Sarà qualcosa di più. La sinistra mostrerà plasticamente tutta la sua incapacità di raccogliere le sfide del nuovo millennio. Confermerà di non aver colmato il deficit politico e culturale che è stato imposto dalla globalizzazione. Si rivelerà nell’incoscienza di se stessa. Dimostrerà di non sapere ancora quale sia la sua nuova natura.
E forse di non averla.
Il confronto, quasi inaspettatamente, in questi giorni è stato incardinato sul merito di alcune questioni: lo Ius soli, il biotestamento, le pensioni, il Jobs act. Ma i capi di questo centrosinistra che appare sempre più lacerato non riescono a uscire dai personalismi. Il Pd ha dovuto trincerarsi dietro la mediazione di due ”padri nobili” come Romano Prodi e Walter Veltroni per darsi una credibilità. Renzi, il suo segretario, avverte una chiara impossibilità personale, una avversione a confrontarsi con Bersani e D’Alema. E nello stesso tempo i leader di Mdp, una volta chiusi nel recinto della discussione concreta, sembrano alla disperata ricerca di una precipitosa via di fuga. Mark Thompson, l’amministratore delegato del New York Times, nel suo libro La fine del dibattito pubblico scrive: ormai nel confronto politico esiste «una voluta separazione tra linguaggio e realtà». La retorica è slegata dalle ragioni della politica. È esattamente quel che sta succedendo in Italia. Perché il punto, in questo caso, non è il merito. Senza accorgersi che i problemi del centrosinistra non sono più quelli della leadership o della premiership. Una questione dal punto di vista elettorale secondaria, se non del tutto superata. Ma soltanto quelli di non arrendersi ai due populismi – della destra berlusconiana e di quella grillina – che stanno conquistando il Paese, prima culturalmente e ora politicamente.

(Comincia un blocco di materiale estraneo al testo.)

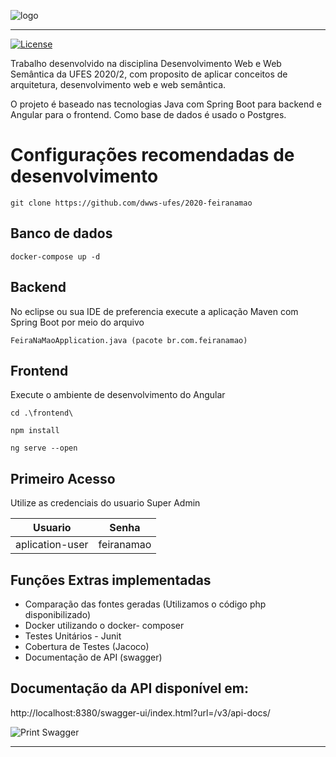 ![logo](https://i.imgur.com/VOcmF6W.png)

*****

[![License](https://img.shields.io/badge/license-MIT-blue.svg)](/LICENSE)

Trabalho desenvolvido na disciplina Desenvolvimento Web e Web Semântica da UFES 2020/2, com proposito de aplicar conceitos de arquitetura, desenvolvimento web e web semântica.

O projeto é baseado nas tecnologias Java com Spring Boot para backend e Angular para o frontend. Como base de dados é usado o Postgres.


# Configurações recomendadas de desenvolvimento

```
git clone https://github.com/dwws-ufes/2020-feiranamao
```

## Banco de dados
```
docker-compose up -d
```

## Backend
No eclipse ou sua IDE de preferencia execute a aplicação Maven com Spring Boot por meio do arquivo 
```
FeiraNaMaoApplication.java (pacote br.com.feiranamao)
```

## Frontend
Execute o ambiente de desenvolvimento do Angular
```
cd .\frontend\

npm install

ng serve --open

```
## Primeiro Acesso
Utilize as credenciais do usuario Super Admin

| Usuario |Senha |
| ------------- | ------------- |
| aplication-user  | feiranamao  |

## Funções Extras implementadas
* Comparação das fontes geradas (Utilizamos o código php disponibilizado)
* Docker utilizando o docker- composer
* Testes Unitários  - Junit 
* Cobertura de Testes (Jacoco)
* Documentação de API (swagger)

## Documentação da API disponível em: 
http://localhost:8380/swagger-ui/index.html?url=/v3/api-docs/

![Print Swagger](https://i.ibb.co/F3wCYG2/feiranamao.png)
**************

Per questo la sconfitta alle prossime elezioni non sarà ordinaria. Rischia di essere duratura. Di desertificare il terreno riformista. Nessuno dei leader che lo avrà mandato in pezzi potrà illudersi di essere legittimato a ricostruirlo. E sopratutto si porranno le condizioni perché la vittoria populista condizioni il Paese per più di una legislatura. Facendo crollare persino la speranza di una rivincita nel breve periodo. Una sindrome che sembra colpire anche i sindacati. Per la prima volta dalla nascita della seconda Repubblica, l’unità sindacale può rompersi in presenza di un governo di centrosinistra. Sembra sempre più lo specchio della crisi che sta vivendo il fronte progressista. Soltanto nel 2007, con l’ultimo esecutivo Prodi, la Cgil aveva minacciato di non firmare un’intesa. Ma in extremis lo fece con una adesione separata. Forse, allora, è opportuno che tutti si accorgano – compreso Bersani che utilizzò questa metafora – che la destra è alle porte e che la «mucca si trova nel corridoio».
La Repubblica – CLAUDIO TITO – 20/11/2017 pg. 25 ed. Nazionale.